[Collected data]
<<<<

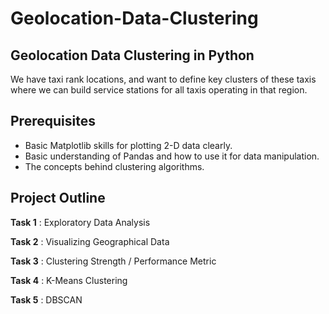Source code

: # Geolocation-Data-Clustering

## Geolocation Data Clustering  in Python
We have taxi rank locations, and want to define key clusters of these taxis where we can build service stations for all taxis operating in that region.

## Prerequisites
- Basic Matplotlib skills for plotting 2-D data clearly.
- Basic understanding of Pandas and how to use it for data manipulation.
- The concepts behind clustering algorithms.

## Project Outline

**Task 1** : Exploratory Data Analysis

**Task 2** : Visualizing Geographical Data

**Task 3** : Clustering Strength / Performance Metric

**Task 4** : K-Means Clustering

**Task 5** : DBSCAN
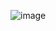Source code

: ![image](https://github.com/abdu1o/MauiFlyoutPanel/assets/103050489/0fb578a7-8b05-45ae-ade2-251e88618da6)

>>>>

* _Requirement_: Give again, word for word, only the lines that run from the top of the data above through the line with "## Prerequisites". Drop the pictures.

* _Response for this exercise_:
Source code

: # Geolocation-Data-Clustering

## Geolocation Data Clustering  in Python
We have taxi rank locations, and want to define key clusters of these taxis where we can build service stations for all taxis operating in that region.

## Prerequisites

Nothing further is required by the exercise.